Der Bayern München kam beim ersten "Klassiker" gegen Borussia Dortmund am Samstag noch mit einem blauen Auge davon. In der 85. Spielminute brauchte es einen Kopfballtreffer von Jamal Musiala, um die erste Saisonniederlage in der Bundesliga abzuwenden. Was den FCB jedoch wohl noch schlimmer trifft als die verlorenen beiden Punkte beim 1:1 gegen den Dauerrivalen, ist die Verletzung seines Starstürmers Harry Kane.
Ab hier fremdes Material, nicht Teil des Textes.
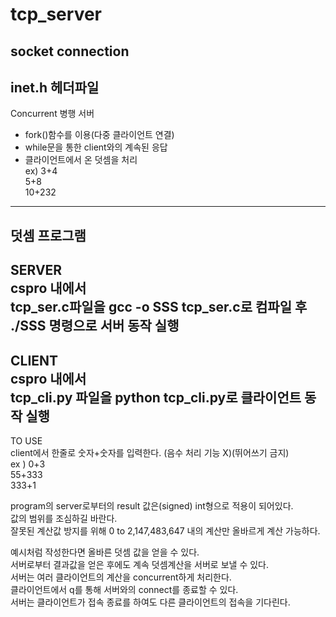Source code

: # tcp_server
socket connection
------------------------------------------------------------------  
inet.h 헤더파일
------------------------------------------------------------------  
Concurrent 병행 서버 
- fork()함수를 이용(다중 클라이언트 연결)   
- while문을 통한 client와의 계속된 응답  
- 클라이언트에서 온 덧셈을 처리  
 ex) 3+4  
     5+8  
     10+232  
  
--------------------------------------------------------------------
덧셈 프로그램  
--------------------------------------------------------------------
SERVER  
cspro 내에서   
tcp_ser.c파일을 gcc -o SSS tcp_ser.c로 컴파일 후   
./SSS 명령으로 서버 동작 실행  
--------------------------------------------------------------------
CLIENT  
cspro 내에서  
tcp_cli.py 파일을 python tcp_cli.py로 클라이언트 동작 실행  
--------------------------------------------------------------------
TO USE  
client에서 한줄로 숫자+숫자를 입력한다. (음수 처리 기능 X)(뛰어쓰기 금지)  
ex )   0+3   
        55+333  
        333+1  
   
program의 server로부터의 result 값은(signed) int형으로 적용이 되어있다.  
값의 범위를 조심하길 바란다.   
잘못된 계산값 방지를 위해 0 to 2,147,483,647 내의 계산만 올바르게 계산 가능하다.  

예시처럼 작성한다면 올바른 덧셈 값을 얻을 수 있다.  
서버로부터 결과값을 얻은 후에도 계속 덧셈계산을 서버로 보낼 수 있다.  
서버는 여러 클라이언트의 계산을 concurrent하게 처리한다.  
클라이언트에서 q를 통해 서버와의 connect를 종료할 수 있다.  
서버는 클라이언트가 접속 종료를 하여도 다른 클라이언트의 접속을 기다린다.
Der Engländer musste gegen den BVB bereits nach 33 Minuten angeschlagen ausgewechselt werden, nachdem er sich aus nicht erkennbaren Gründen auf den Boden gesetzt und angezeigt hatte, dass er nicht weiterspielen könne. Wie am Sonntag eine MRT-Untersuchung nun ergab, hat sich der 31-Jährige einen Muskelfaserriss im rechten Oberschenkel zugezogen und wird vorerst ausfallen. Das Pokal-Achtelfinale am Dienstag gegen Meister Bayer Leverkusen wird der Engländer auf jeden Fall verpassen, teilte der Klub mit.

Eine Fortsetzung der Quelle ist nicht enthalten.